==== Data records

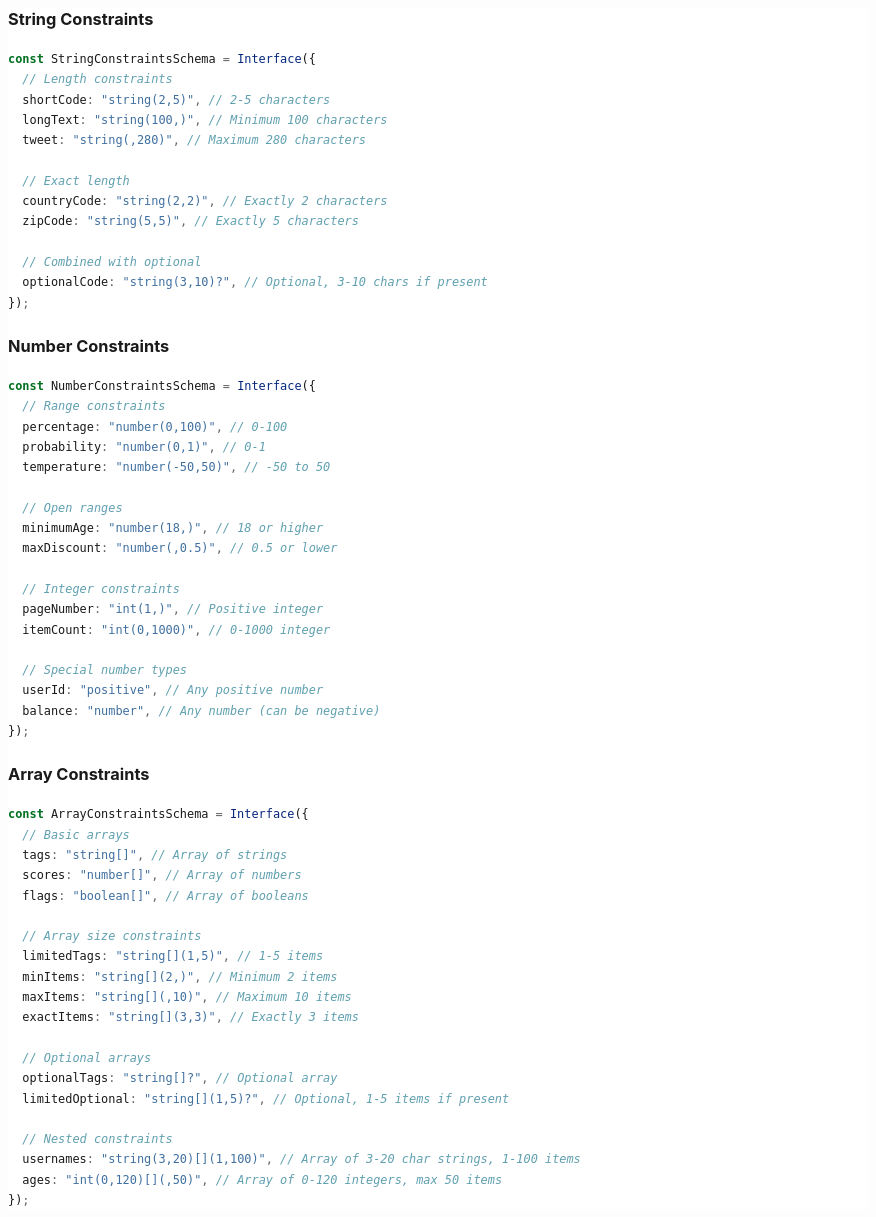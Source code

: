 ### String Constraints

```typescript
const StringConstraintsSchema = Interface({
  // Length constraints
  shortCode: "string(2,5)", // 2-5 characters
  longText: "string(100,)", // Minimum 100 characters
  tweet: "string(,280)", // Maximum 280 characters

  // Exact length
  countryCode: "string(2,2)", // Exactly 2 characters
  zipCode: "string(5,5)", // Exactly 5 characters

  // Combined with optional
  optionalCode: "string(3,10)?", // Optional, 3-10 chars if present
});
```

### Number Constraints

```typescript
const NumberConstraintsSchema = Interface({
  // Range constraints
  percentage: "number(0,100)", // 0-100
  probability: "number(0,1)", // 0-1
  temperature: "number(-50,50)", // -50 to 50

  // Open ranges
  minimumAge: "number(18,)", // 18 or higher
  maxDiscount: "number(,0.5)", // 0.5 or lower

  // Integer constraints
  pageNumber: "int(1,)", // Positive integer
  itemCount: "int(0,1000)", // 0-1000 integer

  // Special number types
  userId: "positive", // Any positive number
  balance: "number", // Any number (can be negative)
});
```

### Array Constraints

```typescript
const ArrayConstraintsSchema = Interface({
  // Basic arrays
  tags: "string[]", // Array of strings
  scores: "number[]", // Array of numbers
  flags: "boolean[]", // Array of booleans

  // Array size constraints
  limitedTags: "string[](1,5)", // 1-5 items
  minItems: "string[](2,)", // Minimum 2 items
  maxItems: "string[](,10)", // Maximum 10 items
  exactItems: "string[](3,3)", // Exactly 3 items

  // Optional arrays
  optionalTags: "string[]?", // Optional array
  limitedOptional: "string[](1,5)?", // Optional, 1-5 items if present

  // Nested constraints
  usernames: "string(3,20)[](1,100)", // Array of 3-20 char strings, 1-100 items
  ages: "int(0,120)[](,50)", // Array of 0-120 integers, max 50 items
});
```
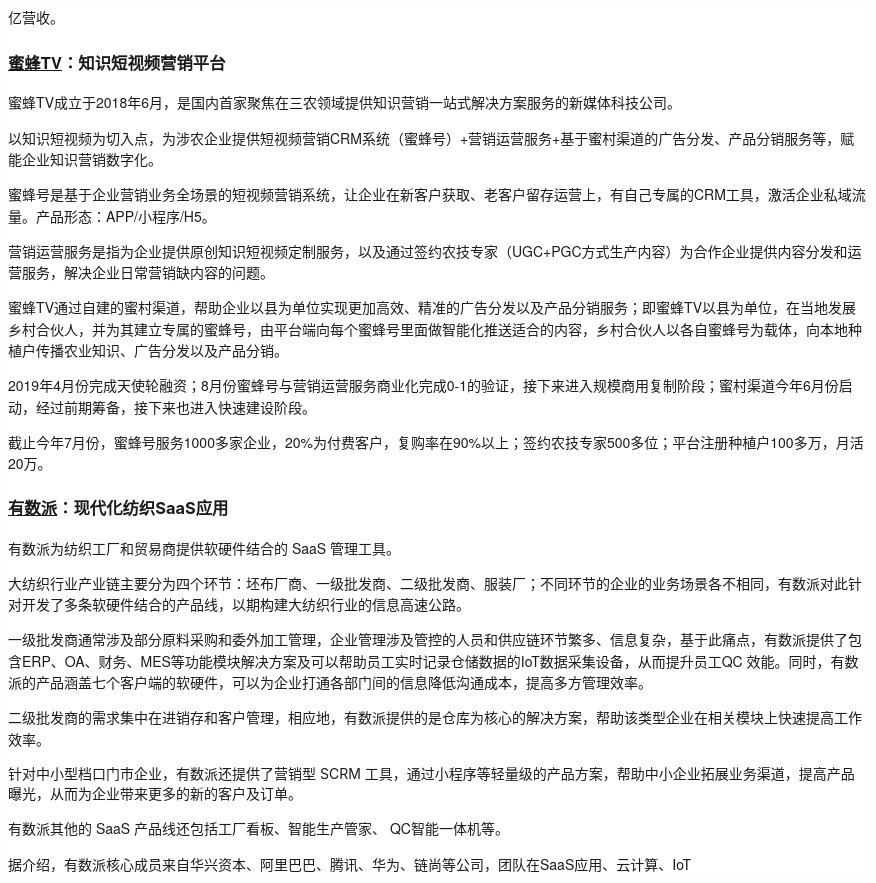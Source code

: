亿营收。</p><h3 label="二级标题" style=""><a href="https://36kr.com/p/5208325" target="_blank"><span style="font-family: &quot;PingFang SC&quot;, &quot;Lantinghei SC&quot;, &quot;Helvetica Neue&quot;, Helvetica, Arial, &quot;Microsoft YaHei&quot;, 微软雅黑, STHeitiSC-Light, simsun, 宋体, &quot;WenQuanYi Zen Hei&quot;, &quot;WenQuanYi Micro Hei&quot;, sans-serif;">蜜蜂TV</span></a><span style="font-family: &quot;PingFang SC&quot;, &quot;Lantinghei SC&quot;, &quot;Helvetica Neue&quot;, Helvetica, Arial, &quot;Microsoft YaHei&quot;, 微软雅黑, STHeitiSC-Light, simsun, 宋体, &quot;WenQuanYi Zen Hei&quot;, &quot;WenQuanYi Micro Hei&quot;, sans-serif;">：知识短视频营销平台</span></h3><p><span style="font-family: &quot;PingFang SC&quot;, &quot;Lantinghei SC&quot;, &quot;Helvetica Neue&quot;, Helvetica, Arial, &quot;Microsoft YaHei&quot;, 微软雅黑, STHeitiSC-Light, simsun, 宋体, &quot;WenQuanYi Zen Hei&quot;, &quot;WenQuanYi Micro Hei&quot;, sans-serif;">蜜蜂TV成立于2018年6月，是国内首家聚焦在三农领域提供知识营销一站式解决方案服务的新媒体科技公司。</span><br/></p><p><span style="font-family: &quot;PingFang SC&quot;, &quot;Lantinghei SC&quot;, &quot;Helvetica Neue&quot;, Helvetica, Arial, &quot;Microsoft YaHei&quot;, 微软雅黑, STHeitiSC-Light, simsun, 宋体, &quot;WenQuanYi Zen Hei&quot;, &quot;WenQuanYi Micro Hei&quot;, sans-serif;">以知识短视频为切入点，为涉农企业提供短视频营销CRM系统（蜜蜂号）+营销运营服务+基于蜜村渠道的广告分发、产品分销服务等，赋能企业知识营销数字化。</span><br/></p><p><span style="font-family: &quot;PingFang SC&quot;, &quot;Lantinghei SC&quot;, &quot;Helvetica Neue&quot;, Helvetica, Arial, &quot;Microsoft YaHei&quot;, 微软雅黑, STHeitiSC-Light, simsun, 宋体, &quot;WenQuanYi Zen Hei&quot;, &quot;WenQuanYi Micro Hei&quot;, sans-serif;">蜜蜂号是基于企业营销业务全场景的短视频营销系统，让企业在新客户获取、老客户留存运营上，有自己专属的CRM工具，激活企业私域流量。产品形态：APP/小程序/H5。</span><br/></p><p><span style="font-family: &quot;PingFang SC&quot;, &quot;Lantinghei SC&quot;, &quot;Helvetica Neue&quot;, Helvetica, Arial, &quot;Microsoft YaHei&quot;, 微软雅黑, STHeitiSC-Light, simsun, 宋体, &quot;WenQuanYi Zen Hei&quot;, &quot;WenQuanYi Micro Hei&quot;, sans-serif;">营销运营服务是指为企业提供原创知识短视频定制服务，以及通过签约农技专家（UGC+PGC方式生产内容）为合作企业提供内容分发和运营服务，解决企业日常营销缺内容的问题。</span><br/></p><p><span style="font-family: &quot;PingFang SC&quot;, &quot;Lantinghei SC&quot;, &quot;Helvetica Neue&quot;, Helvetica, Arial, &quot;Microsoft YaHei&quot;, 微软雅黑, STHeitiSC-Light, simsun, 宋体, &quot;WenQuanYi Zen Hei&quot;, &quot;WenQuanYi Micro Hei&quot;, sans-serif;">蜜蜂TV通过自建的蜜村渠道，帮助企业以县为单位实现更加高效、精准的广告分发以及产品分销服务；即蜜蜂TV以县为单位，在当地发展乡村合伙人，并为其建立专属的蜜蜂号，由平台端向每个蜜蜂号里面做智能化推送适合的内容，乡村合伙人以各自蜜蜂号为载体，向本地种植户传播农业知识、广告分发以及产品分销。</span><br/></p><p><span style="font-family: &quot;PingFang SC&quot;, &quot;Lantinghei SC&quot;, &quot;Helvetica Neue&quot;, Helvetica, Arial, &quot;Microsoft YaHei&quot;, 微软雅黑, STHeitiSC-Light, simsun, 宋体, &quot;WenQuanYi Zen Hei&quot;, &quot;WenQuanYi Micro Hei&quot;, sans-serif;">2019年4月份完成天使轮融资；8月份蜜蜂号与营销运营服务商业化完成0-1的验证，接下来进入规模商用复制阶段；蜜村渠道今年6月份启动，经过前期筹备，接下来也进入快速建设阶段。</span><br/></p><p><span style="font-family: &quot;PingFang SC&quot;, &quot;Lantinghei SC&quot;, &quot;Helvetica Neue&quot;, Helvetica, Arial, &quot;Microsoft YaHei&quot;, 微软雅黑, STHeitiSC-Light, simsun, 宋体, &quot;WenQuanYi Zen Hei&quot;, &quot;WenQuanYi Micro Hei&quot;, sans-serif;">截止今年7月份，蜜蜂号服务1000多家企业，20%为付费客户，复购率在90%以上；签约农技专家500多位；平台注册种植户100多万，月活20万。</span><br/></p><h3 label="二级标题" style=""><a href="https://36kr.com/p/5230465">有数派</a>：现代化纺织SaaS应用</h3><p><span style="font-family: &quot;PingFang SC&quot;, &quot;Lantinghei SC&quot;, &quot;Helvetica Neue&quot;, Helvetica, Arial, &quot;Microsoft YaHei&quot;, 微软雅黑, STHeitiSC-Light, simsun, 宋体, &quot;WenQuanYi Zen Hei&quot;, &quot;WenQuanYi Micro Hei&quot;, sans-serif;">有数派为纺织工厂和贸易商提供软硬件结合的 SaaS 管理工具。</span></p><p><span style="font-family: &quot;PingFang SC&quot;, &quot;Lantinghei SC&quot;, &quot;Helvetica Neue&quot;, Helvetica, Arial, &quot;Microsoft YaHei&quot;, 微软雅黑, STHeitiSC-Light, simsun, 宋体, &quot;WenQuanYi Zen Hei&quot;, &quot;WenQuanYi Micro Hei&quot;, sans-serif;">大纺织行业产业链主要分为四个环节：坯布厂商、一级批发商、二级批发商、服装厂；不同环节的企业的业务场景各不相同，有数派对此针对开发了多条软硬件结合的产品线，以期构建大纺织行业的信息高速公路。</span></p><p><span style="font-family: &quot;PingFang SC&quot;, &quot;Lantinghei SC&quot;, &quot;Helvetica Neue&quot;, Helvetica, Arial, &quot;Microsoft YaHei&quot;, 微软雅黑, STHeitiSC-Light, simsun, 宋体, &quot;WenQuanYi Zen Hei&quot;, &quot;WenQuanYi Micro Hei&quot;, sans-serif;">一级批发商通常涉及部分原料采购和委外加工管理，企业管理涉及管控的人员和供应链环节繁多、信息复杂，基于此痛点，有数派提供了包含ERP、OA、财务、MES等功能模块解决方案及可以帮助员工实时记录仓储数据的IoT数据采集设备，从而提升员工QC 效能。同时，有数派的产品涵盖七个客户端的软硬件，可以为企业打通各部门间的信息降低沟通成本，提高多方管理效率。</span></p><p><span style="font-family: &quot;PingFang SC&quot;, &quot;Lantinghei SC&quot;, &quot;Helvetica Neue&quot;, Helvetica, Arial, &quot;Microsoft YaHei&quot;, 微软雅黑, STHeitiSC-Light, simsun, 宋体, &quot;WenQuanYi Zen Hei&quot;, &quot;WenQuanYi Micro Hei&quot;, sans-serif;">二级批发商的需求集中在进销存和客户管理，相应地，有数派提供的是仓库为核心的解决方案，帮助该类型企业在相关模块上快速提高工作效率。</span></p><p>针对中小型档口门市企业，有数派还提供了营销型 SCRM 工具，通过小程序等轻量级的产品方案，帮助中小企业拓展业务渠道，提高产品曝光，从而为企业带来更多的新的客户及订单。</p><p><span style="font-family: &quot;PingFang SC&quot;, &quot;Lantinghei SC&quot;, &quot;Helvetica Neue&quot;, Helvetica, Arial, &quot;Microsoft YaHei&quot;, 微软雅黑, STHeitiSC-Light, simsun, 宋体, &quot;WenQuanYi Zen Hei&quot;, &quot;WenQuanYi Micro Hei&quot;, sans-serif;">有数派其他的 SaaS 产品线还包括工厂看板、智能生产管家、 QC智能一体机等。</span></p><p><span style="font-family: &quot;PingFang SC&quot;, &quot;Lantinghei SC&quot;, &quot;Helvetica Neue&quot;, Helvetica, Arial, &quot;Microsoft YaHei&quot;, 微软雅黑, STHeitiSC-Light, simsun, 宋体, &quot;WenQuanYi Zen Hei&quot;, &quot;WenQuanYi Micro Hei&quot;, sans-serif;">据介绍，有数派核心成员来自华兴资本、阿里巴巴、腾讯、华为、链尚等公司，团队在SaaS应用、云计算、IoT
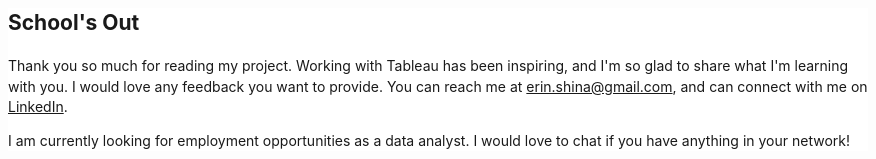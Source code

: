 ## School's Out
Thank you so much for reading my project. Working with Tableau has been inspiring, and I'm so glad to share what I'm learning with you. I would love any feedback you want to provide. You can reach me at erin.shina@gmail.com, and can connect with me on [LinkedIn](linkedin.com/in/erinshina). 

I am currently looking for employment opportunities as a data analyst. I would love to chat if you have anything in your network!
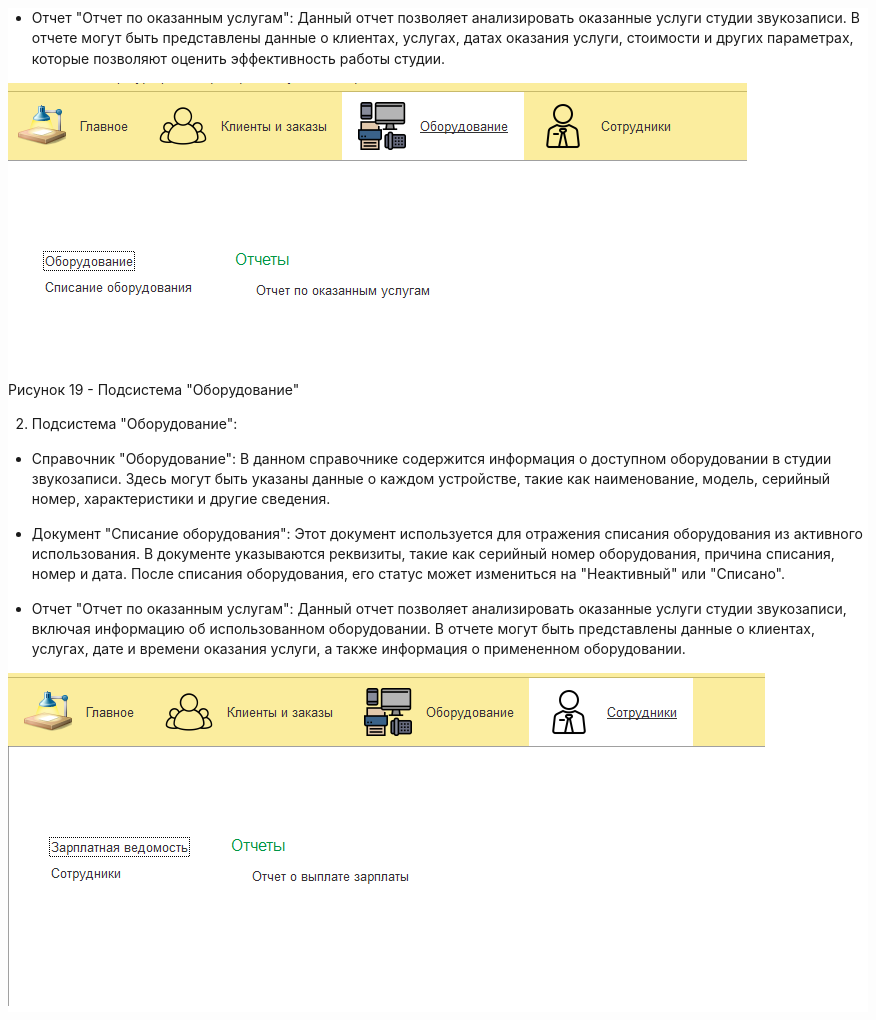 -   Отчет \"Отчет по оказанным услугам\": Данный отчет позволяет
    анализировать оказанные услуги студии звукозаписи. В отчете могут
    быть представлены данные о клиентах, услугах, датах оказания услуги,
    стоимости и других параметрах, которые позволяют оценить
    эффективность работы студии.

![](img.md/image19.png)

Рисунок 19 - Подсистема \"Оборудование\"

2.  Подсистема \"Оборудование\":

-   Справочник \"Оборудование\": В данном справочнике содержится
    информация о доступном оборудовании в студии звукозаписи. Здесь
    могут быть указаны данные о каждом устройстве, такие как
    наименование, модель, серийный номер, характеристики и другие
    сведения.

-   Документ \"Списание оборудования\": Этот документ используется для
    отражения списания оборудования из активного использования. В
    документе указываются реквизиты, такие как серийный номер
    оборудования, причина списания, номер и дата. После списания
    оборудования, его статус может измениться на \"Неактивный\" или
    \"Списано\".

-   Отчет \"Отчет по оказанным услугам\": Данный отчет позволяет
    анализировать оказанные услуги студии звукозаписи, включая
    информацию об использованном оборудовании. В отчете могут быть
    представлены данные о клиентах, услугах, дате и времени оказания
    услуги, а также информация о примененном оборудовании.

![](img.md/image20.png)
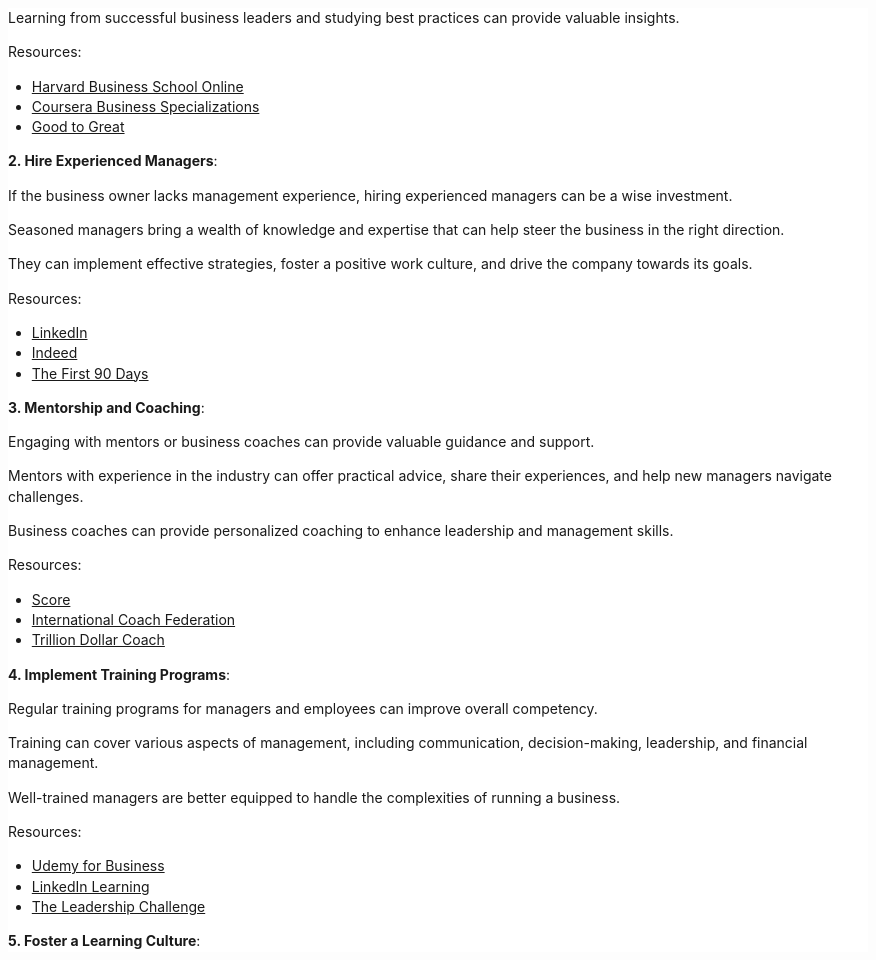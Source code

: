 Learning from successful business leaders and studying best practices can provide valuable insights.

Resources: 
- <a href="https://online.hbs.edu/" target="_blank">Harvard Business School Online</a>
- <a href="https://www.coursera.org/browse/business" target="_blank">Coursera Business Specializations</a>
- <a href="https://www.amazon.com/Good-Great-Some-Companies-Others/dp/0066620996" target="_blank">Good to Great</a>

**2. Hire Experienced Managers**: 

If the business owner lacks management experience, hiring experienced managers can be a wise investment. 

Seasoned managers bring a wealth of knowledge and expertise that can help steer the business in the right direction. 

They can implement effective strategies, foster a positive work culture, and drive the company towards its goals.

Resources: 
- <a href="https://www.linkedin.com/" target="_blank">LinkedIn</a>
- <a href="https://www.indeed.com/" target="_blank">Indeed</a>
- <a href="https://www.amazon.com/First-90-Days-Strategies-Expanded/dp/1422188612" target="_blank">The First 90 Days</a>

**3. Mentorship and Coaching**: 

Engaging with mentors or business coaches can provide valuable guidance and support. 

Mentors with experience in the industry can offer practical advice, share their experiences, and help new managers navigate challenges. 

Business coaches can provide personalized coaching to enhance leadership and management skills.

Resources: 
- <a href="https://www.score.org/" target="_blank">Score</a>
- <a href="https://coachfederation.org/" target="_blank">International Coach Federation</a>
- <a href="https://www.amazon.com/Trillion-Dollar-Coach-Leadership-Playbook/dp/0062839268" target="_blank">Trillion Dollar Coach</a>

**4. Implement Training Programs**: 

Regular training programs for managers and employees can improve overall competency. 

Training can cover various aspects of management, including communication, decision-making, leadership, and financial management. 

Well-trained managers are better equipped to handle the complexities of running a business.

Resources: 
- <a href="https://www.udemy.com/business/" target="_blank">Udemy for Business</a>
- <a href="https://www.linkedin.com/learning/" target="_blank">LinkedIn Learning</a>
- <a href="https://www.amazon.com/Leadership-Challenge-Helps-Everyone-Extraordinary/dp/1119278961" target="_blank">The Leadership Challenge</a>

**5. Foster a Learning Culture**:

========

Show every line above in which the word "linkedin" is found.

Thank you so much for reading my project. Working with Tableau has been inspiring, and I'm so glad to share what I'm learning with you. I would love any feedback you want to provide. You can reach me at erin.shina@gmail.com, and can connect with me on [LinkedIn](linkedin.com/in/erinshina). 
- <a href="https://www.linkedin.com/" target="_blank">LinkedIn</a>
- <a href="https://www.linkedin.com/learning/" target="_blank">LinkedIn Learning</a>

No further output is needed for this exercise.